Remote employees are often more engaged than on-site employees

One of the most radical changes the digital revolution has brought to the workplace is the diminishing importance of the office. We’ve always thought of work as somewhere we need to go, but technology has changed that. Generally speaking, this is a great thing. It means people can live more flexibly, and companies can take advantage of a global workforce.

Working remotely has lots of upsides, but one major downside: engagement. When people aren’t in the office, there is a greater risk of them disconnecting from the work. Employee engagement is critical to the success of your company, but achieving it is a challenge. And sadly, according to MIT Sloan Management Review, the “out of sight, out of mind” trap can make it more likely that remote workers receive less praise than their non-remote counterparts.

Somewhat surprisingly, if managed correctly, remote workers are actually more engaged than those in the office1. But that’s the trick; how do you manage them correctly?

Consider the following ideas below to keep remote team members engaged


Communicate Often But Effectively 

One good way of keeping employees engaged is staying in touch with them. This is why “management by walking around” is considered to be so effective. When people build a relationship with those asking them to do work, they are more likely to want to do a good job.

Yet when dealing with a remote team, you don’t have the luxury of simply getting up and going over to their desk to ask them how things are going. Instead, you need to rely on emails and instant messaging.

But you need to be careful here. Sending lots of emails asking for status updates is going to make people micromanaged, which can push them away.

Schedule time to talk to an employee engagement survey expert.

It’s much better to try and create a more open flow of communication. Consider using productivity suites such as Slack. Here you can ask people to check in on their own, and you can also create separate threads among different team members.

Make yourself available so that people can reach you when they need to, but don’t pester employees with constant check-ins. You want people to feel like the work they are doing is essential, but you also want people to fully enjoy the freedom and flexibility that comes with remote work.

 

Go Out of Your Way to Make them Feel a Part of the Team

When people work remotely, they are going to miss out on certain things that go on in the office. Parties, meetings, and general office team building will never be the same. For some, this might not be a huge deal; they may even prefer it. But for others, this will create a feeling of isolation that can hurt engagement.

To combat this, you need to make a point out of making people feel connected to the team. Obviously, they need to be included in team meetings, connecting via conference call. But you need to do more than this. If there’s a big party at the office, have a cake sent to your remote worker's house. If they come into the office for any reason, make the time to have a cup of coffee with them and have a general catch up. And make sure to include time on conference calls for people to ask remote workers questions about their lives. Making these little extra efforts will go a long way towards making remote workers still feel like they’re an integral part of the team.

 

Embrace the Flexibility

Something that helps encourage engagement for both remote and traditional workers is a feeling of autonomy. Knowing that you don’t have someone breathing down your neck, and that you are free to make some decisions completely on your own, is empowering and will make people more willing to dive into their work.
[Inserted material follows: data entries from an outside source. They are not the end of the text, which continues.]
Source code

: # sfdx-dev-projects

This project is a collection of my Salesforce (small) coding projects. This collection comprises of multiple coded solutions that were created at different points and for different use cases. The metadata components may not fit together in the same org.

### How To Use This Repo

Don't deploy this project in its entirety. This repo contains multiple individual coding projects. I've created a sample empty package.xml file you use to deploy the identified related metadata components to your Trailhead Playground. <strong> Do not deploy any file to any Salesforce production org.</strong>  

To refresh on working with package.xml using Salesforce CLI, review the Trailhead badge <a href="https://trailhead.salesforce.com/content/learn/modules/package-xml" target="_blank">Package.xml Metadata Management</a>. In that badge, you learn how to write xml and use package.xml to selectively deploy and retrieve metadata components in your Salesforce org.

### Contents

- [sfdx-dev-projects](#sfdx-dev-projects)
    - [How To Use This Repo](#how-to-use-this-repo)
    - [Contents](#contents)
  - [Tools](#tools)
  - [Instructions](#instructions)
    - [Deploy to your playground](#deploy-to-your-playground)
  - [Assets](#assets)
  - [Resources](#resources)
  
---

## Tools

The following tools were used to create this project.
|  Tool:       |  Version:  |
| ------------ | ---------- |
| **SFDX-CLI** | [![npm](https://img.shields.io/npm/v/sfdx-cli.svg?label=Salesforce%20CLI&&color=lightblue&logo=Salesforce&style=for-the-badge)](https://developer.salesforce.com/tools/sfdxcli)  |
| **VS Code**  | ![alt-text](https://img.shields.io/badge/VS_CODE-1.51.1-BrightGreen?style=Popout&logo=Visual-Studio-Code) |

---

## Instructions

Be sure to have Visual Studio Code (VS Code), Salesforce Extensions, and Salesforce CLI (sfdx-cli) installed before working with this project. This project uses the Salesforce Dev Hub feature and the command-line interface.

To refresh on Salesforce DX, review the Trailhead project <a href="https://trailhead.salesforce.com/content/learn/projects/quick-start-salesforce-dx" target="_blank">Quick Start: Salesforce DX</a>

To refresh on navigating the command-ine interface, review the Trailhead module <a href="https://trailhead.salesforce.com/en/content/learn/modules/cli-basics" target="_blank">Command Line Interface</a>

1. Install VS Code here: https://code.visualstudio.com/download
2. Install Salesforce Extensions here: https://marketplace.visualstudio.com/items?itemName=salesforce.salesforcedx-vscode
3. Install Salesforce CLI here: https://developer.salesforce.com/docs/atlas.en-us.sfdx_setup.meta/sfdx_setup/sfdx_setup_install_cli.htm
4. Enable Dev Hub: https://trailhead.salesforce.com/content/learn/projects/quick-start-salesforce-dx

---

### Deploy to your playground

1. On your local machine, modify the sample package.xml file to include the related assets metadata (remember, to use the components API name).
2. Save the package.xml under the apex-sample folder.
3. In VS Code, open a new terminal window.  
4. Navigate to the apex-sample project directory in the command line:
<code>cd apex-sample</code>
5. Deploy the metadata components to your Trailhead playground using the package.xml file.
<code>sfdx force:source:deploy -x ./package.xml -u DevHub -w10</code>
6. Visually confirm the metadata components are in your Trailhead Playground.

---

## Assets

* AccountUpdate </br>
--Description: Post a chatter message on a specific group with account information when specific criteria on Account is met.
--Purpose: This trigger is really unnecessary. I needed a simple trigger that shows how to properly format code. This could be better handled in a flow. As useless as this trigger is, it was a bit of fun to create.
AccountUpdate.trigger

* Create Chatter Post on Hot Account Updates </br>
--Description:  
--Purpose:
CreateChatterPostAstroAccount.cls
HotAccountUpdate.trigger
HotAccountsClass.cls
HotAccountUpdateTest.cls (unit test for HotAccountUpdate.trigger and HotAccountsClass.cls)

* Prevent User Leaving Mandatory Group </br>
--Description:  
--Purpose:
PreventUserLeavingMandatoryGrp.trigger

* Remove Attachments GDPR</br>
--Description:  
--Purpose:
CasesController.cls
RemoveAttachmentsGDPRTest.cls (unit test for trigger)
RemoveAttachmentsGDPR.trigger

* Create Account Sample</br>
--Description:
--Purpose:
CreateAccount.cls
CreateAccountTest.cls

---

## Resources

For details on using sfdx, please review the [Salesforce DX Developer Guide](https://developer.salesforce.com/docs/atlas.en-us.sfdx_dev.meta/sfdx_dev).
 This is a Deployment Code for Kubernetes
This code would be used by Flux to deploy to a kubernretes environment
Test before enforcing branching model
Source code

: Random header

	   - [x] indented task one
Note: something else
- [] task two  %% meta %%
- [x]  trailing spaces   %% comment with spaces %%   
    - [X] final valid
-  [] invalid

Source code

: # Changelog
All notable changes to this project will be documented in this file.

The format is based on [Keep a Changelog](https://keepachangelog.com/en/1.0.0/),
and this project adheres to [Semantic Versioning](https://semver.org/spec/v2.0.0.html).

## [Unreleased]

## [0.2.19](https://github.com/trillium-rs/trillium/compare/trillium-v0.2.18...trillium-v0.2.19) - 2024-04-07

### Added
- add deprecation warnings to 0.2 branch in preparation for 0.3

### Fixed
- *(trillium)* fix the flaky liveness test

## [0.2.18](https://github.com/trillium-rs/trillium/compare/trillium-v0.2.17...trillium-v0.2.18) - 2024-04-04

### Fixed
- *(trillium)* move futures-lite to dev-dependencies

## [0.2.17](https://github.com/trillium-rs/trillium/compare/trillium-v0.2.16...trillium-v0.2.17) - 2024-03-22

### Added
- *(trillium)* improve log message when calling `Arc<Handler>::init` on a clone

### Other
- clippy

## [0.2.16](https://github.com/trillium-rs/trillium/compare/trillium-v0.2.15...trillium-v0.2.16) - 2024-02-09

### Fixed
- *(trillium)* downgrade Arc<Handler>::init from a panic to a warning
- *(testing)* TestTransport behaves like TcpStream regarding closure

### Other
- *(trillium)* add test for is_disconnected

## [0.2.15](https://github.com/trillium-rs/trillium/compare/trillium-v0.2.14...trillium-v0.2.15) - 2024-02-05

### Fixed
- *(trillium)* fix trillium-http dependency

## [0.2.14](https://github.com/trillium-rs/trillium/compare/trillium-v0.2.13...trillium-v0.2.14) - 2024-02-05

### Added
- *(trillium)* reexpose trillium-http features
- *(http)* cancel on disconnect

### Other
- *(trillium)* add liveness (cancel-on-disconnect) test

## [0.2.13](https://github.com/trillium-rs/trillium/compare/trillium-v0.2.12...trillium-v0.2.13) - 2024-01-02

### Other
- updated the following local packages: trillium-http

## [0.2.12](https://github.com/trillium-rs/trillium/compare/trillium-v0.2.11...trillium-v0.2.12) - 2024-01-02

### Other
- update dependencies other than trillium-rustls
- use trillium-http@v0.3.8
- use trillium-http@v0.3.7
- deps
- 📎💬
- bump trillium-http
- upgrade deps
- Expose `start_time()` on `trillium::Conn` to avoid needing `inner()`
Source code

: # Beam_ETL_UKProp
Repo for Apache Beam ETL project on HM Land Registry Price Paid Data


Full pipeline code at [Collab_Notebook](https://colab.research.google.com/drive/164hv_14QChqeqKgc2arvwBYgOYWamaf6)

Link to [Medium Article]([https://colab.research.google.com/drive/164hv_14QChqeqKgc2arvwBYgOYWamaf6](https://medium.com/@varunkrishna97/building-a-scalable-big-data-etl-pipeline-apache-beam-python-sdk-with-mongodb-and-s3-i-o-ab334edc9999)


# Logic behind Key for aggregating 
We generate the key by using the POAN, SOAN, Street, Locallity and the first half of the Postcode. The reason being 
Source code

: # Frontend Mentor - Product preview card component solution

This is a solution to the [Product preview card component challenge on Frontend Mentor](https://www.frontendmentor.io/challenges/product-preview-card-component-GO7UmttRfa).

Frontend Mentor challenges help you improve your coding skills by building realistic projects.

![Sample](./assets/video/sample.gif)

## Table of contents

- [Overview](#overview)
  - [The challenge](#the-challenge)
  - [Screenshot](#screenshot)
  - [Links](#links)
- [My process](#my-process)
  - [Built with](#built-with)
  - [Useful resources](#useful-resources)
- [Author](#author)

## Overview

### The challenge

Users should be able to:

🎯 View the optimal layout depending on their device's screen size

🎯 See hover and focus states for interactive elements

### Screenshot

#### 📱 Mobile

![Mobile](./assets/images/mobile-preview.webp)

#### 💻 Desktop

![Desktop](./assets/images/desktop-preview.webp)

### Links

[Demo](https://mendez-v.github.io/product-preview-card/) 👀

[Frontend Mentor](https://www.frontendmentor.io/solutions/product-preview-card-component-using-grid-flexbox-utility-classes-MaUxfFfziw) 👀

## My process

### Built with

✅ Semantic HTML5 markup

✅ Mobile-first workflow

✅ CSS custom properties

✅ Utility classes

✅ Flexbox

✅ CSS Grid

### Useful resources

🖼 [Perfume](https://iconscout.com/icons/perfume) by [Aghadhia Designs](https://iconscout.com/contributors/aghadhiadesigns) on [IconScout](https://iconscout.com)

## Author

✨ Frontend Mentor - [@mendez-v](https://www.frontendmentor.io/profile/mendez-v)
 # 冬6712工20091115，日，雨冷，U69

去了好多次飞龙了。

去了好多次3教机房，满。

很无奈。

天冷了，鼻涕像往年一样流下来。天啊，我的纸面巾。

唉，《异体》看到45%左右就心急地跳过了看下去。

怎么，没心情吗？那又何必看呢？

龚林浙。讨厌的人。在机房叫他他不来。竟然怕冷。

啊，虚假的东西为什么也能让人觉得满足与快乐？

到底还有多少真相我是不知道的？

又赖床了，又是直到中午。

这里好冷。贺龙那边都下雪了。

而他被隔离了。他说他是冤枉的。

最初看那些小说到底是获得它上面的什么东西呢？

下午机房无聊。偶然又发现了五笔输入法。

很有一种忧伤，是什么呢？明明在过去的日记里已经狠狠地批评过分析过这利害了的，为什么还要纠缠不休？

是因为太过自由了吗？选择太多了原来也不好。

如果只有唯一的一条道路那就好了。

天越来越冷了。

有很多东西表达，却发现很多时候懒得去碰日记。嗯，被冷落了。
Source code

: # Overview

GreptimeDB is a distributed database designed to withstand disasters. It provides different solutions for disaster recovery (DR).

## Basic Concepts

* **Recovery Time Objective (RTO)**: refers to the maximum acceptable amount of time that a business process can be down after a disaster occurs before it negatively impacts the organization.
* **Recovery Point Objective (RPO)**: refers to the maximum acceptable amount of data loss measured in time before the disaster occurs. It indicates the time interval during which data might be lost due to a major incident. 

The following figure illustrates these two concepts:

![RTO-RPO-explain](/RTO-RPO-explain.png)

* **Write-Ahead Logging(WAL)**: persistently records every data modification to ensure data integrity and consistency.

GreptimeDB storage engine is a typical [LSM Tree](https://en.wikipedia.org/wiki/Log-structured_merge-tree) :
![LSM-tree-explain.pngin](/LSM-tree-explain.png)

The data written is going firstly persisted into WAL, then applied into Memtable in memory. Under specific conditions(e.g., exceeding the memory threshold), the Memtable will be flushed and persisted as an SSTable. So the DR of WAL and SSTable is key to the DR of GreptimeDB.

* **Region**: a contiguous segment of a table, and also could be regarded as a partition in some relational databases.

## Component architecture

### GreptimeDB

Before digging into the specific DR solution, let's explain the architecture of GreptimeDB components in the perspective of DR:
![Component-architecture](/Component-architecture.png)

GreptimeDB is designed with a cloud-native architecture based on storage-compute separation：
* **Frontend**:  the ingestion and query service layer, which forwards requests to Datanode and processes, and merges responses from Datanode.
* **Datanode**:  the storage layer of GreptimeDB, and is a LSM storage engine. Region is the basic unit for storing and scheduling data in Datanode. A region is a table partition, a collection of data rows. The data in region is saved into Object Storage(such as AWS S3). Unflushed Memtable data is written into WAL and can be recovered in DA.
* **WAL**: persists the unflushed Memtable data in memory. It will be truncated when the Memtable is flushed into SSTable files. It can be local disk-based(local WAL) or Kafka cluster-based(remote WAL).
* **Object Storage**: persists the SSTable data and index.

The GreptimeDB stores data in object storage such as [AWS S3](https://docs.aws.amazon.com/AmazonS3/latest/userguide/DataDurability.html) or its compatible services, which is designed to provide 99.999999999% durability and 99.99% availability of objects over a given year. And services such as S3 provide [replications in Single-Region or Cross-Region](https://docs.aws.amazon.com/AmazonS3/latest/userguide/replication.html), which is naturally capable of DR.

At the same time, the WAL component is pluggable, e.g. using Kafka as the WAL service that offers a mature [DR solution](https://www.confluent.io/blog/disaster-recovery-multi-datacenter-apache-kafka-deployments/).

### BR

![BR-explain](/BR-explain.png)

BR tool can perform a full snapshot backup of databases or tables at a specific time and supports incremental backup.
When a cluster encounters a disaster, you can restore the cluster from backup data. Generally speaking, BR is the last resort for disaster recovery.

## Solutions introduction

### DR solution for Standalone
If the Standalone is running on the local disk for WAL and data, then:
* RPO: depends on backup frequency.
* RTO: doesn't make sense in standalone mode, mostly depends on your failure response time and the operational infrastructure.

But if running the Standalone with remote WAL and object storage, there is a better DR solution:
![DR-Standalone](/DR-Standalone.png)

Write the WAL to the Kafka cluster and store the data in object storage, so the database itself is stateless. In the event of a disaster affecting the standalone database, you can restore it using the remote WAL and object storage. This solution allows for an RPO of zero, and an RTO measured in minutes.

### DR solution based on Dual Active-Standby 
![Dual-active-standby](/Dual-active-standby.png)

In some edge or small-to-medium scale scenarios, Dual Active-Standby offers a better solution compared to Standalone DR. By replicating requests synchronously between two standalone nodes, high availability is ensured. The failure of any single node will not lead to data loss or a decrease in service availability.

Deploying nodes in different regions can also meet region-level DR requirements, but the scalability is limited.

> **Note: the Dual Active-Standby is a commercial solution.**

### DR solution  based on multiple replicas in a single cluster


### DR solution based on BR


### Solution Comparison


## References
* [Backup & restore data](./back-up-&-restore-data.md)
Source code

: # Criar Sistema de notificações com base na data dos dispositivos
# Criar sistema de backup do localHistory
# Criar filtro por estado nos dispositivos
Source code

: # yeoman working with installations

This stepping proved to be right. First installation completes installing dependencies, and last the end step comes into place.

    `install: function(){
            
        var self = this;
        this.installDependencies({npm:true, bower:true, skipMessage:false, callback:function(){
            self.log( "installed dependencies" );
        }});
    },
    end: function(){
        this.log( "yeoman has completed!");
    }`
This is one of the reasons why remote workers are often more engaged. They get to choose exactly when they want to work, and then when they do sit down to get things done, they are more motivated to do a good job. Remote workers want to protect this privilege of being able to choose their own schedule.

You need to do all you can to not infringe on this. If people start to feel like they’re being watched or monitored, this feeling of responsibility to the work can diminish. People will start doing work not because they want to but because they just want to get you off their back. This is not a recipe for engagement.

Remote workers can be a powerful resource for your team. And just because they aren’t in the office, it doesn’t mean they will be less engaged, especially if you use these tips and ideas to help keep them connected to the company and its overall goals.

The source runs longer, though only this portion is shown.